* [Task directions]:
Take the data that follows and retype it word for word.

____________

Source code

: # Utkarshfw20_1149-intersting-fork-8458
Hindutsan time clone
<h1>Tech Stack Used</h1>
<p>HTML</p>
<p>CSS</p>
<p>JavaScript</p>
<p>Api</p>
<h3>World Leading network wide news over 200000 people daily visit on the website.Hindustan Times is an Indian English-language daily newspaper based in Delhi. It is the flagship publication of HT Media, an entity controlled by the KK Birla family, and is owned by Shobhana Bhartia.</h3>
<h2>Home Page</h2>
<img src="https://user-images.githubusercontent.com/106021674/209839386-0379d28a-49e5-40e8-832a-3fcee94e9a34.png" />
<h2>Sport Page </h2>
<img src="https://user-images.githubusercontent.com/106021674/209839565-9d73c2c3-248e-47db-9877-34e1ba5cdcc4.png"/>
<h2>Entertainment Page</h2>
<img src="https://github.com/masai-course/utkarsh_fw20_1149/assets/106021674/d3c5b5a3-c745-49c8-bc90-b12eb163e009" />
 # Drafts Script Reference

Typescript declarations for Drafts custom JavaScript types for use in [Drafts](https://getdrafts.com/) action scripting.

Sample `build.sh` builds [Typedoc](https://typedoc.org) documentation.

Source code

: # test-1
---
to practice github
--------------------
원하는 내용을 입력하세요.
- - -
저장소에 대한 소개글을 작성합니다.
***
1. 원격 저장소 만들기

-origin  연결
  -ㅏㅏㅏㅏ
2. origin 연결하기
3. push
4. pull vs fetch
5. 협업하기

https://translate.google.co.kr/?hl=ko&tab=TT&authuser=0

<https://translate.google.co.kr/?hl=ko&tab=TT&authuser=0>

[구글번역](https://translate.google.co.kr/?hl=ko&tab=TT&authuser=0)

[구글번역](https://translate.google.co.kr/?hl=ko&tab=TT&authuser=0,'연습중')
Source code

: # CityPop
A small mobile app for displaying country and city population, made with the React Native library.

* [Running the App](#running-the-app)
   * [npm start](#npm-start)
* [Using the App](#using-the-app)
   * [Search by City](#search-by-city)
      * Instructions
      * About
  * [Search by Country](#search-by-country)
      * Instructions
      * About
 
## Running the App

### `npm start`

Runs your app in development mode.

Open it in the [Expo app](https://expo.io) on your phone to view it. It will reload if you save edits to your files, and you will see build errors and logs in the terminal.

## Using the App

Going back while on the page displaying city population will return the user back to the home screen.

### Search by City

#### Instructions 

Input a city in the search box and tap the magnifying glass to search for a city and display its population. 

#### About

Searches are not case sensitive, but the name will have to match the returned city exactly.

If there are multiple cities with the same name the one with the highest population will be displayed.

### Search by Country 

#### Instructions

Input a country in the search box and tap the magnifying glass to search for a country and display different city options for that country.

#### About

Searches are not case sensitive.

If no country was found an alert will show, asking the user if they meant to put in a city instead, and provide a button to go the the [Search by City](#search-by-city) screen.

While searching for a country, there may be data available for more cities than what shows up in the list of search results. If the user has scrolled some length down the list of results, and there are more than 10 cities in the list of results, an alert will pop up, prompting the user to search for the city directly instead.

____________

* [Task output]:
Source code

: # Utkarshfw20_1149-intersting-fork-8458
Hindutsan time clone
<h1>Tech Stack Used</h1>
<p>HTML</p>
<p>CSS</p>
<p>JavaScript</p>
<p>Api</p>
<h3>World Leading network wide news over 200000 people daily visit on the website.Hindustan Times is an Indian English-language daily newspaper based in Delhi. It is the flagship publication of HT Media, an entity controlled by the KK Birla family, and is owned by Shobhana Bhartia.</h3>
<h2>Home Page</h2>
<img src="https://user-images.githubusercontent.com/106021674/209839386-0379d28a-49e5-40e8-832a-3fcee94e9a34.png" />
<h2>Sport Page </h2>
<img src="https://user-images.githubusercontent.com/106021674/209839565-9d73c2c3-248e-47db-9877-34e1ba5cdcc4.png"/>
<h2>Entertainment Page</h2>
<img src="https://github.com/masai-course/utkarsh_fw20_1149/assets/106021674/d3c5b5a3-c745-49c8-bc90-b12eb163e009" />
 # Drafts Script Reference

Typescript declarations for Drafts custom JavaScript types for use in [Drafts](https://getdrafts.com/) action scripting.

Sample `build.sh` builds [Typedoc](https://typedoc.org) documentation.

Source code

: # test-1
---
to practice github
--------------------
원하는 내용을 입력하세요.
- - -
저장소에 대한 소개글을 작성합니다.
***
1. 원격 저장소 만들기

-origin  연결
  -ㅏㅏㅏㅏ
2. origin 연결하기
3. push
4. pull vs fetch
5. 협업하기

https://translate.google.co.kr/?hl=ko&tab=TT&authuser=0

<https://translate.google.co.kr/?hl=ko&tab=TT&authuser=0>

[구글번역](https://translate.google.co.kr/?hl=ko&tab=TT&authuser=0)

[구글번역](https://translate.google.co.kr/?hl=ko&tab=TT&authuser=0,'연습중')
Source code

: # CityPop
A small mobile app for displaying country and city population, made with the React Native library.

* [Running the App](#running-the-app)
   * [npm start](#npm-start)
* [Using the App](#using-the-app)
   * [Search by City](#search-by-city)
      * Instructions
      * About
  * [Search by Country](#search-by-country)
      * Instructions
      * About
 
## Running the App

### `npm start`

Runs your app in development mode.

Open it in the [Expo app](https://expo.io) on your phone to view it. It will reload if you save edits to your files, and you will see build errors and logs in the terminal.

## Using the App

Going back while on the page displaying city population will return the user back to the home screen.

### Search by City

#### Instructions 

Input a city in the search box and tap the magnifying glass to search for a city and display its population. 

#### About

Searches are not case sensitive, but the name will have to match the returned city exactly.

If there are multiple cities with the same name the one with the highest population will be displayed.

### Search by Country 

#### Instructions

Input a country in the search box and tap the magnifying glass to search for a country and display different city options for that country.

#### About

Searches are not case sensitive.

If no country was found an alert will show, asking the user if they meant to put in a city instead, and provide a button to go the the [Search by City](#search-by-city) screen.

While searching for a country, there may be data available for more cities than what shows up in the list of search results. If the user has scrolled some length down the list of results, and there are more than 10 cities in the list of results, an alert will pop up, prompting the user to search for the city directly instead.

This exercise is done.